В уста своего Вотрена[23], являющегося ярким воплощением социального протеста, полубунтовщика, полупреступника, Бальзак вложил взрывные речи, от которых не отречется ни один анархист.
Для анархиста государство — наиболее пагубный и гибельный из предрассудков и предубеждений, ослеплявших человека испокон веков.
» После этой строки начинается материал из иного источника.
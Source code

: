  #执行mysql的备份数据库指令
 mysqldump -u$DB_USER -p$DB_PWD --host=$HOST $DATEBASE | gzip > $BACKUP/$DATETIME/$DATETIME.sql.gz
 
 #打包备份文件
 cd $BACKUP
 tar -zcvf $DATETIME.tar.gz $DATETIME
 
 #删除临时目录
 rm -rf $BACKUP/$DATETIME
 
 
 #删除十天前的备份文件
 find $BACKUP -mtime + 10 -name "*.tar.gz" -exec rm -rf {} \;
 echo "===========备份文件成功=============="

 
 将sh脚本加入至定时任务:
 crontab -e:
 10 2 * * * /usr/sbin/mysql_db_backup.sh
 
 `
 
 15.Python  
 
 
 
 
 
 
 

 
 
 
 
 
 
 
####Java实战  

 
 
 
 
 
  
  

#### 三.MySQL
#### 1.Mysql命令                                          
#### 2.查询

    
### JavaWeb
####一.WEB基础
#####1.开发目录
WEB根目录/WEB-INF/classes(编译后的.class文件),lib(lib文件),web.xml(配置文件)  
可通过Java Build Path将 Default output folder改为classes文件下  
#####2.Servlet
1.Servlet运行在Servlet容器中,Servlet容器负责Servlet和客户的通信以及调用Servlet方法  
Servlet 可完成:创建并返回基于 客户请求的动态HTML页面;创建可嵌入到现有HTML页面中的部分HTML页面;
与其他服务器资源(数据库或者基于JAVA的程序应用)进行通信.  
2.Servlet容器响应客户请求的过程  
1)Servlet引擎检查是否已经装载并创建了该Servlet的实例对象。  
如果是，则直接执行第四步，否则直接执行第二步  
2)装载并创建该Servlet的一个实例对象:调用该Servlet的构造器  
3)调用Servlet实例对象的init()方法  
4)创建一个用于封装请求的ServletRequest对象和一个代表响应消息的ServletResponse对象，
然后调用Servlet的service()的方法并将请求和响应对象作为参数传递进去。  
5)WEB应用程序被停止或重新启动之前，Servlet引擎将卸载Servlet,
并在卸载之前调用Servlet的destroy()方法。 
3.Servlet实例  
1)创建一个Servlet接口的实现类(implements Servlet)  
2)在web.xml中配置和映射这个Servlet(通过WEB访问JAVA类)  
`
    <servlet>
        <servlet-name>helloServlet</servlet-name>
Штирнер гневно возмущается теми, кто «извечно» «пребывает под властью государства».
Прудон мечет громы и молнии против этой «фантасмагории нашего духа, в то время как первейший долг свободного разума — отослать его [государство] в музеи и библиотеки». Он раскрывает тайны государственного механизма: «Поддержание этой ментальной предрасположенности и столь длительная непобедимость ослепления объясняются тем, что правительство всегда представало в умах как естественный орган правосудия, защитник слабого». Глумясь над закоснелыми «авторитариями», «которые склоняются перед властью подобно церковным служкам, преклоняющим колени перед святыми дарами на причастии», браня «все без исключения партии», «непрестанно устремляющие свой взгляд на власть как на единственный полюс», он страстно, всей душой призывает тот день, когда «отказ от власти заменит в политическом катехизисе веру во власть».
Кропоткин смеется над буржуа, «считающими народ толпой дикарей, которые перегрызутся, если правительство прекратит свое существование». Малатеста во многом предвосхитил психоанализ, когда в подсознании «авторитариев» обнаружил страх перед свободой.
Так в чем же, по мнению анархистов, заключаются преступления государства?
Послушаем Штирнера: «Оба мы, государство и я, — враги». «Каждое государство — тирания, будь то тирания одного человека или тирания многих». Каждое государство непременно, как мы бы сказали сейчас, тоталитарно: «Государство всегда занято тем, чтобы ограничивать, обуздывать, связывать, подчинять себе отдельного человека, делать его «подданным» чего-нибудь всеобщего. (…) Всякую свободную деятельность государство старается затормозить и подавить своей цензурой, своим надзором, своей полицией, считая своим долгом так поступать, и таков действительно его долг — долг самосохранения». «Государство разрешает мне выражать все мои мысли и пользоваться ими (…); но все это до тех пор, пока мои мысли — его мысли. (…) Иначе оно заткнет мне рот».